Seu destino estava traçado em algo que, a rigor, nem existia naquele começo de anos 1970 e que, além disso, parecia vetado a jovens de sua cor: o punk rock. Fundador de uma das primeiras e mais importantes bandas do punk brasileiro, o Inocentes, Clemente agora conta a sua história (e a de seus companheiros de música e brigas) em “Meninos em fúria”, livro feito a quatro mãos com o escritor Marcelo Rubens Paiva.

Antes da fama súbita com o livro “Feliz ano velho” (de 1982, em que relatou suas experiências como jovem que ficou paraplégico aos 20 anos de idade), Marcelo era um dos universitários que buscavam uma aproximação com os punks da periferia paulistana — meninos que, como Clemente, dividiam seu tempo entre bailes em que ouviam rock pesado, de garagem, e as batalhas (com canivetes e pedaços de paus) contra as gangues de outros bairros — isso, mesmo que qualquer um deles tivesse ouvido falar de Ramones ou Sex Pistols. “Se os americanos ou os ingleses não tivessem inventado o punk, nós da Vila Carolina (bairro vizinho ao Limão, onde Clemente estudava) inventávamos”, escreve Marcelo, dando voz ao velho amigo (que interfere na narrativa com trechos em primeira pessoa, que escreveu para uma autobiografia nunca terminada).

— Nos shows punks, a gente ficava disputando quem ia cuidar do Marcelo. A gente não sabia quem ele era, só que era um cadeirante muito doido — comenta, com o humor de sempre, Clemente, 53 anos, que hoje se divide entre os Inocentes e a Plebe Rude, acaba de lançar seu primeiro álbum solo e apresenta programas no rádio e na internet.

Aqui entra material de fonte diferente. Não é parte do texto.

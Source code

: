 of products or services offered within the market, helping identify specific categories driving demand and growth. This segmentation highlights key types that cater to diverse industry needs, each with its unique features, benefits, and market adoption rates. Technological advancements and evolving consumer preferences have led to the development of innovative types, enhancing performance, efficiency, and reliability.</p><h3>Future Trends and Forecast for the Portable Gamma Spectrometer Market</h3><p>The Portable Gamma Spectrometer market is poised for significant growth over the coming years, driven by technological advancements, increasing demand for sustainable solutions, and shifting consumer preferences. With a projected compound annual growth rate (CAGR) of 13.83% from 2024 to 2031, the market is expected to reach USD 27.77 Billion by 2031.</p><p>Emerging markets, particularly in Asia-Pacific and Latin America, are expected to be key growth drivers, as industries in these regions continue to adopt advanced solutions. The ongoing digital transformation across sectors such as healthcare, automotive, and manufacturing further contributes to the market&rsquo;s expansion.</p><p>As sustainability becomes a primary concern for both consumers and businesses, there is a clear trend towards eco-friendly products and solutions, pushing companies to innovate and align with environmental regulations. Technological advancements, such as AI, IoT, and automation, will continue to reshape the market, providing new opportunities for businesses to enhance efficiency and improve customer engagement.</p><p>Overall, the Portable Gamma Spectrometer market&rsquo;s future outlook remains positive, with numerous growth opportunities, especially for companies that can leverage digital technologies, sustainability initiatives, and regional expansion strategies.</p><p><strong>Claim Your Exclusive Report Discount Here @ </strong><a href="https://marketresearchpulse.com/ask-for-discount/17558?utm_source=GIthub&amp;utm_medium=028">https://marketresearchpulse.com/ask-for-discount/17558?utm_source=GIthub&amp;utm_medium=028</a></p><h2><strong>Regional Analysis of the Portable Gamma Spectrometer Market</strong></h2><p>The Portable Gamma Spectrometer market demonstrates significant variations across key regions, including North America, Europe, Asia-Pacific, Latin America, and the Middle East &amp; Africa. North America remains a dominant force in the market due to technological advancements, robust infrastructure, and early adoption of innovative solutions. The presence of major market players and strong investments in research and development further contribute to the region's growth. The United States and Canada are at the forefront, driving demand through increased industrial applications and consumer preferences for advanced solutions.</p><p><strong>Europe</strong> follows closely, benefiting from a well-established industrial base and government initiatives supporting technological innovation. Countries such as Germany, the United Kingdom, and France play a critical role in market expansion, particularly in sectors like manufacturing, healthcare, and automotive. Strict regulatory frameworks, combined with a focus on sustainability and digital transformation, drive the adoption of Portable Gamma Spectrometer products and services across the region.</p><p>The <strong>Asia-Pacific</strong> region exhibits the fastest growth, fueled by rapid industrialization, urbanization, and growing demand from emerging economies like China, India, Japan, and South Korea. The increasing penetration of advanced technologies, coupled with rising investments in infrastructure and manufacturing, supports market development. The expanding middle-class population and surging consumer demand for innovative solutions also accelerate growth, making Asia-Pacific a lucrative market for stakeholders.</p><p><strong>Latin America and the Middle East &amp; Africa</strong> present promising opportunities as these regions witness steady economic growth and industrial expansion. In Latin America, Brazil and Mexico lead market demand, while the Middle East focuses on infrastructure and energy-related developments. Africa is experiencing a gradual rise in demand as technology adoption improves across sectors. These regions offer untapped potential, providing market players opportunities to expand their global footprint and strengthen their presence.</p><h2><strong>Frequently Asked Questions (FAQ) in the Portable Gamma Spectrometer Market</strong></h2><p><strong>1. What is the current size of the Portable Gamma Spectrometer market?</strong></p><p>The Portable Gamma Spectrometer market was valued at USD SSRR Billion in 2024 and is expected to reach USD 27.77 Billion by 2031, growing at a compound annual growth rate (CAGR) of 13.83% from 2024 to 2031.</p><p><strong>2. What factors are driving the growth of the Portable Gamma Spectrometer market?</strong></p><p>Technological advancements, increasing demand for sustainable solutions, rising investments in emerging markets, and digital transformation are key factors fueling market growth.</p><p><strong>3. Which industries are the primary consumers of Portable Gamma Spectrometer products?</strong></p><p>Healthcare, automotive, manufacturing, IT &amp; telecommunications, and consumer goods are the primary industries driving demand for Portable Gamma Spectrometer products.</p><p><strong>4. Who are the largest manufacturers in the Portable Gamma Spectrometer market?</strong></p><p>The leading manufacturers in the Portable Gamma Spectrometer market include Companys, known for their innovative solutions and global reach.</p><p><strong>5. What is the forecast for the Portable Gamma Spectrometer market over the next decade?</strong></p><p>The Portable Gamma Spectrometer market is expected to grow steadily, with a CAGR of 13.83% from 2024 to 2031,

“Meninos em fúria” segue Clemente na descoberta do rock, nas muitas tretas entre as gangues (cenas que não ficariam nada a dever às de “The warriors (Os selvagens da noite)”, filme americano de 1979 que o garoto viu inúmeras vezes), na formação das primeiras bandas (como Restos de Nada e Condutores de Cadáver, que dariam origem aos Inocentes), na consolidação de uma cena punk paulistana (por volta de 1982), na sua rápida dissolução e nos tempos ruins que vieram depois. Pelas páginas, passam figuras da turma punk da Vila Carolina, como Kraneo (negro, que foi para o hip-hop, converteu-se ao Islã e foi morto depois de apartar uma briga na boate em que era segurança) e Tiozinho (que virou advogado).

O vocalista e guitarrista dos Inocentes diz que é inevitável fazer paralelos entre o que os garotos punks viveram em sua época e o que vivem hoje os jovens que enfrentam a polícia em protestos diversos

— Hoje, você tem um acirramento dos conflitos — reconhece Clemente. — Na nossa época, tudo era mais claro, o Brasil vivia sob o regime militar… agora tudo é mais confuso. Existem ações da Justiça e do Estado que são coincidentes com algumas da ditadura. O espírito da garotada de hoje ainda é jovem, de querer mudar e não se entregar, de lutar por aquilo que acha certo. Eles têm o mesmo romantismo e esperança que nós tínhamos.

Serviço

Meninos em Fúria
De Marcelo Rubens Paiva e Clemente Tadeu Nascimento.
Editora: Alfaguara.
Páginas: 248.
Preço: R$ 39,90.

***
Por Silvio Essinger em O Globo.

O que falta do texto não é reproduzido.